Of course, Facebook wouldn’t have memories if it weren’t for the input of you and your friends. A specimen like you, mired in substance abuse and sans camera phone, is entirely reliant on other people’s Facebook uploads to remember where you were any given night.

This delegation of memory is nothing new though; people have always relied on other members of their social groups to store information on their behalf. Perhaps, in the old days, your partner would remember your friends’ birthdays for you, while you remembered where to hit the TV when it starts playing up. Now, with ubiquitous access to the internet, you no longer need to rely on your partner because Facebook issues birthday reminders – you no longer have to call your music geek friend to find out the name of that singer who did that song you like – you just google it instead. A recent article in Scientific American (Vol 309, Issue 6) suggested that reliance on the internet for information decreases our ability to remember it for ourselves, producing an attitude that can be summed up as: “why learn when you can google?” The article called the internet “the external hard drive for our memories,” and explained how we are increasingly treating it as an all-knowing member of our social group.

If the above is true, then Facebook is a friend who knows all the parties and clubs you’ve been to over the last year. It’s seen you at your best, and liked you at your worst. It knows who you’re dating, and will never forget your birthday. Best of all, it’s always interested in you. “What’s on your mind?” it asks, every time you visit.
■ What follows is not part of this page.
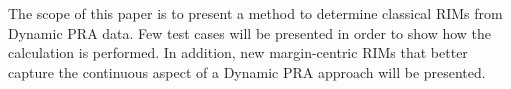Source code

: The scope of this paper is to present a method to determine classical RIMs from Dynamic PRA 
data. Few test cases will be presented in order to show how the calculation is performed. 
In addition, new margin-centric RIMs that better capture the continuous aspect of a Dynamic 
PRA approach will be presented.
And what is on your mind? Well, too much as it turns out. Not content with out-stripping the brain, Facebook (and the Internet at large) could be damaging its capacity for remembering in more disturbing ways than simply inducing google-search-laziness. The process of memory consolidation requires periods where the brain is less active, periods which are becoming ever scarcer in our age of information overload. There’s simply too much stuff on an average person’s newsfeed for the brain to handle. As soon as we acquire one piece of information, another one’s there to push it from your mind, then another, and another, meaning nothing’s actually absorbed or consolidated. One scientist likened the modern mind to a full glass of water. We keep topping it up with attention-grabbing items, but soon they too will flow down the outside of the glass, a never-ending stream of memes and pornography forming a puddle on our collective tables.